Monocyte-macrophages are known to differentiate into a variety of cell types such as osteoclasts in bone, Kupffer cells in liver, dendritic cells in the immune system, and mature macrophages in a number of tissues. Furthermore, they are involved in a variety of major diseases such as inflammation, metabolic diseases, and cancer. Therefore, it appears important to clarify in which population of monocyte-macrophages Flt-1 is expressed on the cell surface and is biologically functional. In addition, because Flt-1 is a transmembrane receptor-type molecule, it seems worth examining whether it is useful as a cell surface marker for the differentiation of monocyte-macrophage lineages in FACS analysis.

To address these issues, we have established a series of mAbs against Flt-1 in humans. Here we report that Flt-1 but not KDR/Flk-1 is a novel cell surface marker for monocyte-macrophage lineages in adults and is gradually up-regulated during the differentiation and maturation of macrophages originating from the CD34+ hematopoietic progenitor cells in cord blood.

Materials and methods

Cells

The establishment of NIH 3T3 cells overexpressing either Flt-1 (VEGFR-1) or KDR/Flk-1 (VEGFR-2) was described previously.14,19 These cells were cultured in 10% calf serum containing Dulbecco modified Eagle medium (DMEM; Nissui, Tokyo, Japan) with 200 μg/mL of G-418. Human umbilical vein endothelial cells (HUVECs) were purchased from Clonetics Corp (San Diego, CA) and cultured in HuMedia-EG2 (Kurabo, Osaka, Japan). Human peripheral blood and cord blood from placenta were obtained from a healthy donor with informed consent.

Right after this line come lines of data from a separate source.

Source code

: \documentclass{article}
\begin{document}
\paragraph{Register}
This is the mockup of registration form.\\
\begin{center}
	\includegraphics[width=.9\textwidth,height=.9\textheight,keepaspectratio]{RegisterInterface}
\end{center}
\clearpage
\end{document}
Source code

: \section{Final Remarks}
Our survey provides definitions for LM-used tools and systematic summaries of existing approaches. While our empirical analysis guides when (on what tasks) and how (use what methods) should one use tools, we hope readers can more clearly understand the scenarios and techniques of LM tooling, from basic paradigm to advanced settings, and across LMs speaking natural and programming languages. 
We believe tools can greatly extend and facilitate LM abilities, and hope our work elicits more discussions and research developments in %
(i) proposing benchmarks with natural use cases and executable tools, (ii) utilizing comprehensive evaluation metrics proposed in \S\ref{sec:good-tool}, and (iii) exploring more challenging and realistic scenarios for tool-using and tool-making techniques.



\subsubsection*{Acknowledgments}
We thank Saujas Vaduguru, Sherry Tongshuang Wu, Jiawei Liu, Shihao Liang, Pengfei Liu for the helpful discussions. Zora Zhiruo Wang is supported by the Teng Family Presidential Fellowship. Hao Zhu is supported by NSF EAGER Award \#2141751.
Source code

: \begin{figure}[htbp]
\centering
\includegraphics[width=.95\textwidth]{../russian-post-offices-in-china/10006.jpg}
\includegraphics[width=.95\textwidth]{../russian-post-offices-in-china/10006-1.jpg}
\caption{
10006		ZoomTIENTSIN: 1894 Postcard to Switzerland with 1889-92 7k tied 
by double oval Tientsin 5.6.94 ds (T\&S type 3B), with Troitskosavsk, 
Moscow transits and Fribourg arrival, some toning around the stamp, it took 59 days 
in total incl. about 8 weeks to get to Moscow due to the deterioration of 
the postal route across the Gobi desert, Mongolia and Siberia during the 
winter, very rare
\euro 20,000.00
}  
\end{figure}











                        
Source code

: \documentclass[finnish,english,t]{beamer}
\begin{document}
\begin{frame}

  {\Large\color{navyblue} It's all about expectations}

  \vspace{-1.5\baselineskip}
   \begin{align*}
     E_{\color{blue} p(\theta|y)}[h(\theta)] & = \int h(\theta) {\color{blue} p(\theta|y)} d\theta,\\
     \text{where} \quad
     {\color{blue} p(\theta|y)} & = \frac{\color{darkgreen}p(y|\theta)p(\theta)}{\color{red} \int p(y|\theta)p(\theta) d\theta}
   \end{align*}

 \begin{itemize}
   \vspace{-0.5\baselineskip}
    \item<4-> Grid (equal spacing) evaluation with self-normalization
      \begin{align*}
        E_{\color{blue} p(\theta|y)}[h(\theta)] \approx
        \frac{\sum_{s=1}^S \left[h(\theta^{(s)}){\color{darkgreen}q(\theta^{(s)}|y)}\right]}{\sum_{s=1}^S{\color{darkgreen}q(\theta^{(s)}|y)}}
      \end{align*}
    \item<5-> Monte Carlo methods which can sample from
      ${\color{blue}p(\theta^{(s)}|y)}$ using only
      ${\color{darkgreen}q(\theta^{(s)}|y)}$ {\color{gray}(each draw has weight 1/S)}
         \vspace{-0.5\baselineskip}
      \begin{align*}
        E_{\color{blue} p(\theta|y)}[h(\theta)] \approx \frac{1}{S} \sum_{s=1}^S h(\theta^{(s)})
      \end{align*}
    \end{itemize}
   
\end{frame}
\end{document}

Preparation of soluble VEGF receptors

Soluble VEGF receptor protein, Flt-1 7N, carrying the N-terminal first to seventh and Flt-1 3N carrying first to third Ig-like domains of Flt-1, were obtained by the method described previously.20 KDR 7N carrying the N-terminal first to seventh Ig-like domains and KDR 5Δ1N carrying second to fifth Ig-like domains of KDR fused with the Fc portion of an IgG (KDR 7N-Fc and KDR 5Δ1N-Fc, respectively) were obtained by the method described previously.21 

Anti-VEGF receptors mAbs

The production of antihuman Flt-1 mAbs including KM1730 (mouse IgG1) and KM1732 (mouse IgG1) and antihuman KDR mAb including KM1992 (mouse IgG1) and KM1995 (mouse IgG2b) was carried out as follows. B3C3F1 mice (Charles River Japan, Kanagawa, Japan) at 6 to 8 weeks old were immunized by intraperitoneal injection of Flt-1 7N or KDR 5Δ1N-Fc. Spleen cells were fused with mouse myeloma cells and hybridoma cells producing the mAbs reactive with Flt-1 3N or KDR 7N-Fc were selected. Antihuman Flt-1 mAbs KM1730 and KM1732 react with the second Ig-like domain of Flt-1 and antihuman KDR mAbs KM1992 and KM1995 react with the fourth Ig-like domain of KDR. Mouse IgG1 mAb KM1135 or KM231 was used as a control mAb.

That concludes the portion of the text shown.